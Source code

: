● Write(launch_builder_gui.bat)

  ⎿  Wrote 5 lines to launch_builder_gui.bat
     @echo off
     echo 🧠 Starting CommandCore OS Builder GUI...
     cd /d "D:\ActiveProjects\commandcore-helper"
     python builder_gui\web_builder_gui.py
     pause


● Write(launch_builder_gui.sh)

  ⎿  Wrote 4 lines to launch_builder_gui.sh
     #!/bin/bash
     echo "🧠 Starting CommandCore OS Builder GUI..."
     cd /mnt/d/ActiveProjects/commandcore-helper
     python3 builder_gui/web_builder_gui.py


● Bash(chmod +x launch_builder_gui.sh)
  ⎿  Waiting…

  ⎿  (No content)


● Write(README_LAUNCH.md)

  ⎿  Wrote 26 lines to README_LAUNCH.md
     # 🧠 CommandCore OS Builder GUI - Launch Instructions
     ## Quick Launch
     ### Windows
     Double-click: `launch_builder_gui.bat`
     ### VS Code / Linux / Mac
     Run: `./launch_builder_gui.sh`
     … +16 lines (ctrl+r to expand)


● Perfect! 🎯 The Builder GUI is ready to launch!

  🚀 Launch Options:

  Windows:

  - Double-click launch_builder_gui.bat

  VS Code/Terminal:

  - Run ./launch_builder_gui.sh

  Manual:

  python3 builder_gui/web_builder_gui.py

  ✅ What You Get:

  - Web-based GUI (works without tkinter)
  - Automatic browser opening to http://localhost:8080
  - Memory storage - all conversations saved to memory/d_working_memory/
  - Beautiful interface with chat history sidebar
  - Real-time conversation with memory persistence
--
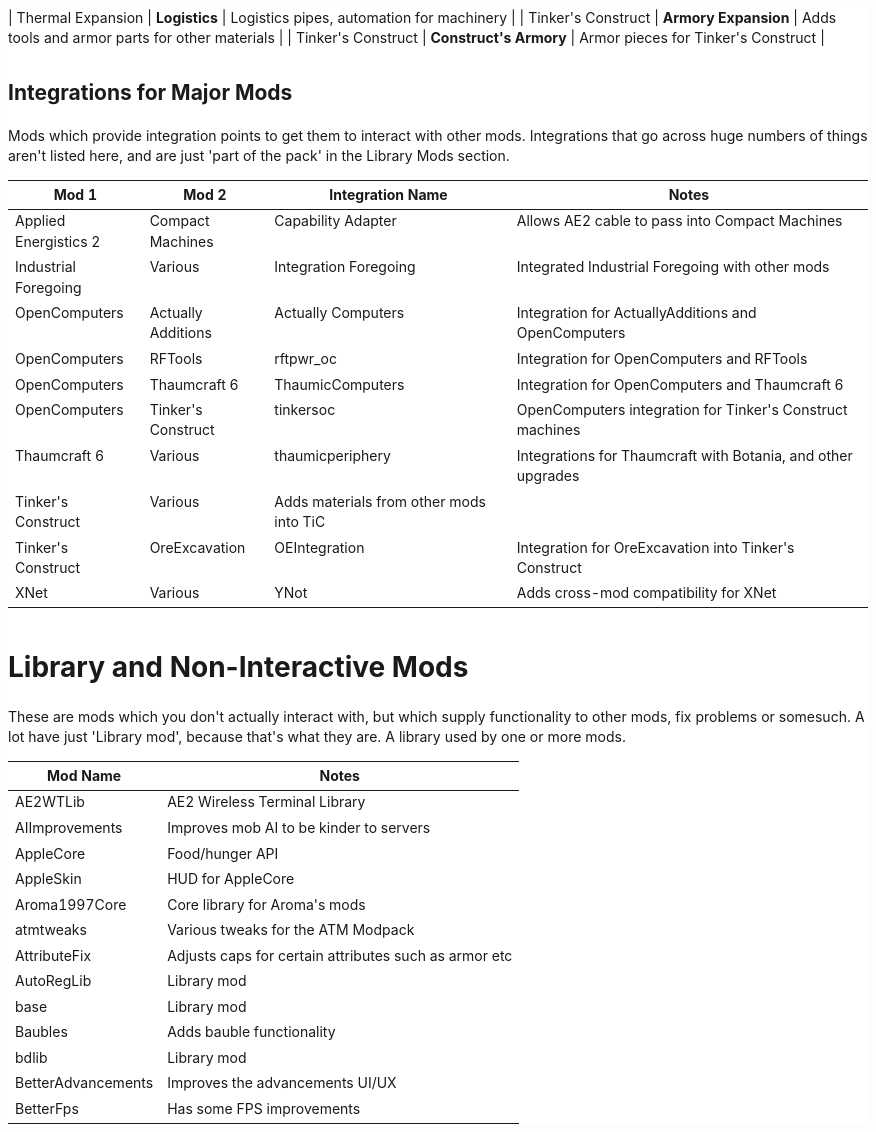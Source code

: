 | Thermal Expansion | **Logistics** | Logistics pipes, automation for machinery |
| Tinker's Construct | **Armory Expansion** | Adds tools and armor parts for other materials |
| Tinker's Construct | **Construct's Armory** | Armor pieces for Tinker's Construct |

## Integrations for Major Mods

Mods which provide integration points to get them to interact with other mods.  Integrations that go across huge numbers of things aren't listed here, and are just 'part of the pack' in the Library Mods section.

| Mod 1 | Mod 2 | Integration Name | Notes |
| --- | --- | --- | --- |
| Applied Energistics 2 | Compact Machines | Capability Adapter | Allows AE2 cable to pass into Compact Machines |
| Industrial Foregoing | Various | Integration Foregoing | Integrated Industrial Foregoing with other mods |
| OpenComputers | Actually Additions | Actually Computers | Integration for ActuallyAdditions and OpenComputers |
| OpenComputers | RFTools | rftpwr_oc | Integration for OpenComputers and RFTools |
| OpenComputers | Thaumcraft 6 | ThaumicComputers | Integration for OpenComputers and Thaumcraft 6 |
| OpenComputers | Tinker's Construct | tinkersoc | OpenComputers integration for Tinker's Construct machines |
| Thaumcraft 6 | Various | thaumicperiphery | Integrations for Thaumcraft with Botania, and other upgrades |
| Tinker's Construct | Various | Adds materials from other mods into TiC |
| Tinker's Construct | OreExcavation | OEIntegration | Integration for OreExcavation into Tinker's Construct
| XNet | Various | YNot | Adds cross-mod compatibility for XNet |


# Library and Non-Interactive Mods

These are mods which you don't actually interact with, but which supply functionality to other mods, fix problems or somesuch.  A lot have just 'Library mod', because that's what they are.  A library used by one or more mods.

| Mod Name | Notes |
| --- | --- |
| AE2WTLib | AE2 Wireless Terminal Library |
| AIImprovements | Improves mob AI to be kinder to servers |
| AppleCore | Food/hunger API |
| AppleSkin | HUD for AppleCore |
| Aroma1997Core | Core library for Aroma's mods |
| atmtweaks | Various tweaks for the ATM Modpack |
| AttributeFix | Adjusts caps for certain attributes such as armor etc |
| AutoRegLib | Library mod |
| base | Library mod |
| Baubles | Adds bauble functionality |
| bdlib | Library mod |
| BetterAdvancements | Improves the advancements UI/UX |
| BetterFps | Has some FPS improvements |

- _Work required_:
If a line in the listing holds the word "functionality", copy it out.

- _Your solution_:
These are mods which you don't actually interact with, but which supply functionality to other mods, fix problems or somesuch.  A lot have just 'Library mod', because that's what they are.  A library used by one or more mods.
| Baubles | Adds bauble functionality |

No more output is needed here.